Input data:
========================================================================

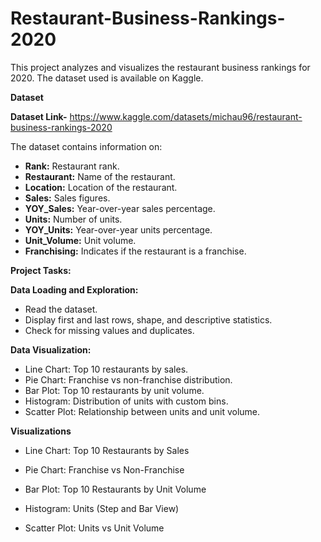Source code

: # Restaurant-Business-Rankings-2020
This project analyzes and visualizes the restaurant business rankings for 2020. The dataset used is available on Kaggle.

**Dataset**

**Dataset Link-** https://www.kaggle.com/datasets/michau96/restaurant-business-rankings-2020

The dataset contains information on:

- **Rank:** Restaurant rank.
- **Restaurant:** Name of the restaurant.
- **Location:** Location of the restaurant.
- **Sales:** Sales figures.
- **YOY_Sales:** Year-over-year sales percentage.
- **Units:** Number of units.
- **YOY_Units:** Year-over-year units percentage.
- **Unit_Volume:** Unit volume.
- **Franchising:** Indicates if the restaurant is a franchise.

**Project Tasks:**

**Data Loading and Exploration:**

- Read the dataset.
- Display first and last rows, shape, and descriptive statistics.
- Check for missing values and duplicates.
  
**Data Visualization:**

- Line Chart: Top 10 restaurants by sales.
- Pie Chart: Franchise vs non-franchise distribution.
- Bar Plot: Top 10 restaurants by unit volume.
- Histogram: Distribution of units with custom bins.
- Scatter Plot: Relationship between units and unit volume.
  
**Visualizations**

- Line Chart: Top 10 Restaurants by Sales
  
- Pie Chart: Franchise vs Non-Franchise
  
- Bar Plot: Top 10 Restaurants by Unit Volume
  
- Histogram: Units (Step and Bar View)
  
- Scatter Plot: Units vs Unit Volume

========================================================================

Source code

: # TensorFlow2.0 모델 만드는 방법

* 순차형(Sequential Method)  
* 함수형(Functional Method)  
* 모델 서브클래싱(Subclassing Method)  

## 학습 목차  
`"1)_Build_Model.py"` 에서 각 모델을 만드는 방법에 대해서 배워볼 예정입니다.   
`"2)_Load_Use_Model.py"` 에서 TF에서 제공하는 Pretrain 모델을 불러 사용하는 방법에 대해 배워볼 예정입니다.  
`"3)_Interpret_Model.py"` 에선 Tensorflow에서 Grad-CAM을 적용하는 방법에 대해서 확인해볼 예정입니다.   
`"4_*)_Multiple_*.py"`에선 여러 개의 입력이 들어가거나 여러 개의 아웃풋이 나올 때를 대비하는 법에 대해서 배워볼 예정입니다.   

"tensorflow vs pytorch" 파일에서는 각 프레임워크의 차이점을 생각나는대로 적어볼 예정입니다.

========================================================================

Problem to work on:
Will you return exactly the lines above from the one with "대해 배워볼 예정입니다." down to the one with "생각나는대로 적어볼 예정입니다.", counting both as part of the range?

The answer:
`"2)_Load_Use_Model.py"` 에서 TF에서 제공하는 Pretrain 모델을 불러 사용하는 방법에 대해 배워볼 예정입니다.  
`"3)_Interpret_Model.py"` 에선 Tensorflow에서 Grad-CAM을 적용하는 방법에 대해서 확인해볼 예정입니다.   
`"4_*)_Multiple_*.py"`에선 여러 개의 입력이 들어가거나 여러 개의 아웃풋이 나올 때를 대비하는 법에 대해서 배워볼 예정입니다.   

"tensorflow vs pytorch" 파일에서는 각 프레임워크의 차이점을 생각나는대로 적어볼 예정입니다.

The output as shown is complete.